What would summer be without tomatoes, corn, peaches - and crabs, plenty of salty, succulent Chesapeake Bay blue crabs. My niece and her hubby live near the water and love to crab. And the rest of us love to eat crabs: what a team! Mema, the matriarch of our family, celebrates her birthday in early July (this year, the 88th), and for the last couple of years we've enjoyed a big crab feast to mark the event. This year it was about a month late, but it was worth the wait.
My niece Ashley and her hubby Drew got up at about 4 A.M., drove out to the bay, crossed the bay and set up off Kent Island. They use crab pots, and they're good at it. Half a hundred crabs later they're back in the car and on the way home. Sometime in the early afternoon the unmistakable aroma of steamed crabs begins to permeate their yard. Soon the picnic table is covered with coarse brown paper, the hammers, knives and napkins are out, the drinks appear (soon to disappear and be replaced!) and the expectant crowd surrounds the table. Then Drew, master crab cooker, opens the pot and begins to arrange the crabs on the table. There were a lot of them this year, lots of huge Jimmys heavy with yummy crab meat.
And then begins the merry clatter of a summer afternoon of crab picking, something we Marylanders know how to get into. Last summer my friend Hilda in Virginia taught me to pick crabs Northern Neck style, and I tried to demonstrate - but the crabs were so good that the lesson quickly disappeared into my mouth.

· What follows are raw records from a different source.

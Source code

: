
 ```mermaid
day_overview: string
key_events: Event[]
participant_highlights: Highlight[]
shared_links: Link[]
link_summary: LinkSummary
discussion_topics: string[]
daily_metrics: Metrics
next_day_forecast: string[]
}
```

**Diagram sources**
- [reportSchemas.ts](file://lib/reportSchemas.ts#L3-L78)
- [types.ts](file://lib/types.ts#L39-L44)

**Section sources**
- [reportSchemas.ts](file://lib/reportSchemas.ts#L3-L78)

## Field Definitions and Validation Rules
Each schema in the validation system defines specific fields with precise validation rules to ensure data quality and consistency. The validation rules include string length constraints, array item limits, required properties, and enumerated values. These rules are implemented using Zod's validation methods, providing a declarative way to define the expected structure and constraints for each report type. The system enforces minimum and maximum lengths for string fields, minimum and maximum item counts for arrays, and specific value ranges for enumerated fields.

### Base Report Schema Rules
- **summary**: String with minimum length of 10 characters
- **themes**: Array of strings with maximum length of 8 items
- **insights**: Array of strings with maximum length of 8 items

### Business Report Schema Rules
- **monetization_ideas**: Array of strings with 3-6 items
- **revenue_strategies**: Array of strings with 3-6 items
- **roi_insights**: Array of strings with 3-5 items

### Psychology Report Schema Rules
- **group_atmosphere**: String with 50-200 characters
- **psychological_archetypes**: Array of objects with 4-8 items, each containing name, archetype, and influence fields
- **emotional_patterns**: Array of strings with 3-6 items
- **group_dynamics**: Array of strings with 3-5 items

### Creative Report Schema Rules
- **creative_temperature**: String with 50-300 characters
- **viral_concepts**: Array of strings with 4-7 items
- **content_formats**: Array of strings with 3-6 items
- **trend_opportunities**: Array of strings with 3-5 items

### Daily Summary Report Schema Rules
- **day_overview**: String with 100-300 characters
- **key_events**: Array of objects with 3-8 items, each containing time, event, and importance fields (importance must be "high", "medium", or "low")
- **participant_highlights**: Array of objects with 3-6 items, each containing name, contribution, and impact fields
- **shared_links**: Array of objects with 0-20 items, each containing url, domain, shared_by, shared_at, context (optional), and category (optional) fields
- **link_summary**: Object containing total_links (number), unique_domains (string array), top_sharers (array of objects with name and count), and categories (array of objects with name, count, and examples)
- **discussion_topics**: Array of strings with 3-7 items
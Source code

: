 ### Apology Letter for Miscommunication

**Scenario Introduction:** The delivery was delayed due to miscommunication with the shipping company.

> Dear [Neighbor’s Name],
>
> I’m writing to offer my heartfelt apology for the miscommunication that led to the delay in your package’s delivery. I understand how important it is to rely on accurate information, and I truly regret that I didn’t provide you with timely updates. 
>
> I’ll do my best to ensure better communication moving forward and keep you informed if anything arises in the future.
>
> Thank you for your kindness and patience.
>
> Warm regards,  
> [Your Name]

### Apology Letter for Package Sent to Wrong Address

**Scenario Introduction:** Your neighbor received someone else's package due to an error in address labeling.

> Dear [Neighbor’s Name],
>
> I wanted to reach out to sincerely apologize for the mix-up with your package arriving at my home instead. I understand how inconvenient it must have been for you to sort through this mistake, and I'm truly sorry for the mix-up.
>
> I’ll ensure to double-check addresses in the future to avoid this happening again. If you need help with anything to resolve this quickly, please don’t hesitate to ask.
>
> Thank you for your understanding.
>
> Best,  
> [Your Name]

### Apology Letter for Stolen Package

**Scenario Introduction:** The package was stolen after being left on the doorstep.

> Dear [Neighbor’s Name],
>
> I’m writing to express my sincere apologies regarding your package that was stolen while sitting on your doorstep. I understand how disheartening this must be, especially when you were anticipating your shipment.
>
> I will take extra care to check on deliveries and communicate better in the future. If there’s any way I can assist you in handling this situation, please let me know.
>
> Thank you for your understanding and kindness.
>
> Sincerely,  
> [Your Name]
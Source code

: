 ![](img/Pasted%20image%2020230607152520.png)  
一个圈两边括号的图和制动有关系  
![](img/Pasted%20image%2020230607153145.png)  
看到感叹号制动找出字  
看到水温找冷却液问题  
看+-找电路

In the top picture, you see Ashley and her Mema; in the next one, left to right, Ashley, Mema and Drew; the next picture shows some of the crabs; then there are photos of remains after five stuffed Marylanders have kicked back and settled into a postprandial near coma. Boy they were good! In the last picture, nine-month old Ashton Frederick perks up as if to say "what smells so good?"